START Data supplied

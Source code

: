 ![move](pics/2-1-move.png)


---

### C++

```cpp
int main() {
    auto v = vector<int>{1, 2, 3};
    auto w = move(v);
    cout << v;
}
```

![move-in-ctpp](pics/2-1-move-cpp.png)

END Data supplied
START Data supplied

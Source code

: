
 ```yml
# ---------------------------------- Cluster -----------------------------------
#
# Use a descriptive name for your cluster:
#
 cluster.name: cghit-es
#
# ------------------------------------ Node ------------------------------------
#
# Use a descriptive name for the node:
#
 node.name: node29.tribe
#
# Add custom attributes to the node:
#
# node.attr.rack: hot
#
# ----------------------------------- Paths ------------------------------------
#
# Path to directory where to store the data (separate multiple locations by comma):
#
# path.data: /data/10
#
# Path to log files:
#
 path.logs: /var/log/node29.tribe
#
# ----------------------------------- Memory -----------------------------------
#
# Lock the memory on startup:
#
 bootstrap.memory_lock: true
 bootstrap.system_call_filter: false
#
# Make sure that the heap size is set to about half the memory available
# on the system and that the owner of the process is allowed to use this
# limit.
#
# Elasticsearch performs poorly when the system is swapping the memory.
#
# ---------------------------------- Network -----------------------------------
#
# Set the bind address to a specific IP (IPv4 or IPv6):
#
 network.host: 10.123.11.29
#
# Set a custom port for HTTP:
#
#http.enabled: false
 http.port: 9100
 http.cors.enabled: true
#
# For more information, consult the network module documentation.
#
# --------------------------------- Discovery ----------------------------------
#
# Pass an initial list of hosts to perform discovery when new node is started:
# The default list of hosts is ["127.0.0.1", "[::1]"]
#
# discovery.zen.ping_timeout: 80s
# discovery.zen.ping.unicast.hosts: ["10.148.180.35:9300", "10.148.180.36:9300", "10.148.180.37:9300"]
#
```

END Data supplied

● **Instructions to follow**
Figure out how many lines in the entries above contain "bootstrap". Write only that number.

● **Task solution**
2